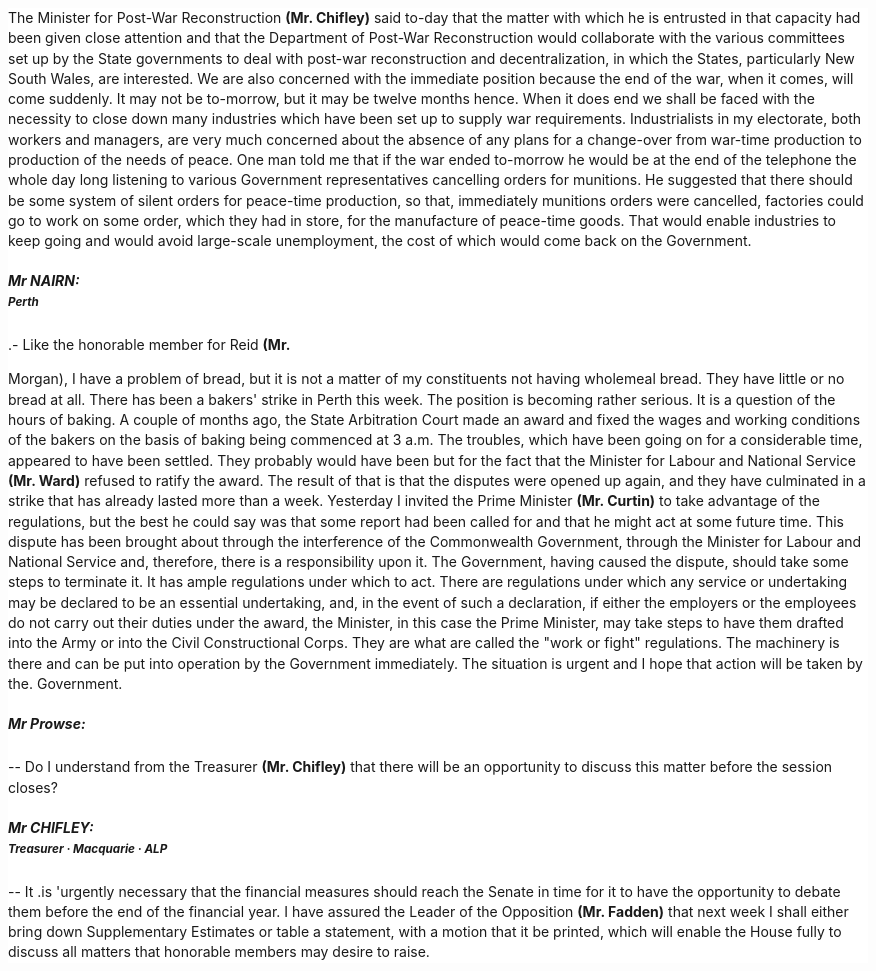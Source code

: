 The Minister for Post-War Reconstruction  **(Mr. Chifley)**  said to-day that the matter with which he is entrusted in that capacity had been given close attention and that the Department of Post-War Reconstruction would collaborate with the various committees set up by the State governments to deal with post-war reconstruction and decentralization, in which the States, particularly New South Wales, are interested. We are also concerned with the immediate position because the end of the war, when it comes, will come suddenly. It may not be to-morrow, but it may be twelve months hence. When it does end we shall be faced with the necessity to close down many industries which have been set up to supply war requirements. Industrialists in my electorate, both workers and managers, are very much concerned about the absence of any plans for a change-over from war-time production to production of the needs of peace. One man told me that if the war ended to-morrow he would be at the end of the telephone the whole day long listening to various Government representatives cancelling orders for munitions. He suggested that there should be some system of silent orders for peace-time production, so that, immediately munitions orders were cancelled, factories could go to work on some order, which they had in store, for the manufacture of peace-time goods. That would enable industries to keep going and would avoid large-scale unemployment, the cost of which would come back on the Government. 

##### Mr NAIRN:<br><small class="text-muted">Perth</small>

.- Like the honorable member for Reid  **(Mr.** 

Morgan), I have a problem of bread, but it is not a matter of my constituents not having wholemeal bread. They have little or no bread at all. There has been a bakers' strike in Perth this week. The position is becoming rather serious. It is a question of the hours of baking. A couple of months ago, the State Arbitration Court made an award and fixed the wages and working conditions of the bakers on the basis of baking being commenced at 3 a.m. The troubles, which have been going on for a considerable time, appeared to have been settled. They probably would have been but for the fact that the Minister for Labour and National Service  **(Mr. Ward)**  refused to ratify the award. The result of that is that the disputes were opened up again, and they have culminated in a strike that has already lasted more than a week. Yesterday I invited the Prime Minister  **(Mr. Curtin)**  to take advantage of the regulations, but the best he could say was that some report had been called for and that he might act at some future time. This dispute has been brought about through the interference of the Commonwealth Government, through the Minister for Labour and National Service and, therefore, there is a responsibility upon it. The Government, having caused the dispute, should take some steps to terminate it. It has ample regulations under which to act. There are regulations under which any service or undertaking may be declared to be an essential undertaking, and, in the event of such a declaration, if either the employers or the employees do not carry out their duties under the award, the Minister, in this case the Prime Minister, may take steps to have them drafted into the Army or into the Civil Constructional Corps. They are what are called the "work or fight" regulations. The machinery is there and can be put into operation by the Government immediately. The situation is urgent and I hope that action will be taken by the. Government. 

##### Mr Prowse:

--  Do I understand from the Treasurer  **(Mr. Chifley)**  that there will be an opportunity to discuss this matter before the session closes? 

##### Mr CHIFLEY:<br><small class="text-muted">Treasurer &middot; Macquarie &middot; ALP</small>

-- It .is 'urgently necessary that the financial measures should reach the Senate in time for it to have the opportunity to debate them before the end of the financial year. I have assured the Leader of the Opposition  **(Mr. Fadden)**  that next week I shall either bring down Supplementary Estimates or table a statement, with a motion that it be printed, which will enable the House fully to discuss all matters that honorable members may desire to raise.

§

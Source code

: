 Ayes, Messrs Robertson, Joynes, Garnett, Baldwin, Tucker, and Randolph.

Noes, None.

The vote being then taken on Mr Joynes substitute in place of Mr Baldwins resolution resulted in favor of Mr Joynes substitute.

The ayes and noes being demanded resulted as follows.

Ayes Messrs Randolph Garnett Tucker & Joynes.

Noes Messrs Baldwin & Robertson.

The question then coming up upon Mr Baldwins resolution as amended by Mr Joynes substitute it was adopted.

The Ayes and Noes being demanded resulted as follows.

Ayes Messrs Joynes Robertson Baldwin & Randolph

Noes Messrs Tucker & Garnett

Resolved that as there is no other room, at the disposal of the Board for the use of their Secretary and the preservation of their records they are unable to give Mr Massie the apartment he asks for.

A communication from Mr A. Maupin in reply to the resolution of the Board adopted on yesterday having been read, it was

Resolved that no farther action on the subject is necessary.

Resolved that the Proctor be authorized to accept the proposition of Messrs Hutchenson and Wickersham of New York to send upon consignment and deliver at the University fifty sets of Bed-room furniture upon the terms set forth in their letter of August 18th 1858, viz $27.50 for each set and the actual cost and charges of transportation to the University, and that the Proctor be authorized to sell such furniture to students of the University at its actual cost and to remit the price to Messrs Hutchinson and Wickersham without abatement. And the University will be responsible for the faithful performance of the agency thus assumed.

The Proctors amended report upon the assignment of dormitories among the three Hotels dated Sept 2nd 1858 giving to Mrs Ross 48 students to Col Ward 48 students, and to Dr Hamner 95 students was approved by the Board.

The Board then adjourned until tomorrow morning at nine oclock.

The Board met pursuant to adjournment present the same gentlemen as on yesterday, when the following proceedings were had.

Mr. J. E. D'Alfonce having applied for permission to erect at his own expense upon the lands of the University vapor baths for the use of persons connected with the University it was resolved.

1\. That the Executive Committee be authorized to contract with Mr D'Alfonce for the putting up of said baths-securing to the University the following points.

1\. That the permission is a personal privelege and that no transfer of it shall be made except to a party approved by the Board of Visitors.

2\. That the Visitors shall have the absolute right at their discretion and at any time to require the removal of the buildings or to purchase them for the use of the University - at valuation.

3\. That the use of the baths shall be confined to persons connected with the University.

§

→ Required action:
Within the listing above, give again exactly every line from the line with "1\. That the Executive" through the line with "3\. That the", both included, and no other line.

→ Exercise response:
1\. That the Executive Committee be authorized to contract with Mr D'Alfonce for the putting up of said baths-securing to the University the following points.

1\. That the permission is a personal privelege and that no transfer of it shall be made except to a party approved by the Board of Visitors.

2\. That the Visitors shall have the absolute right at their discretion and at any time to require the removal of the buildings or to purchase them for the use of the University - at valuation.

3\. That the use of the baths shall be confined to persons connected with the University.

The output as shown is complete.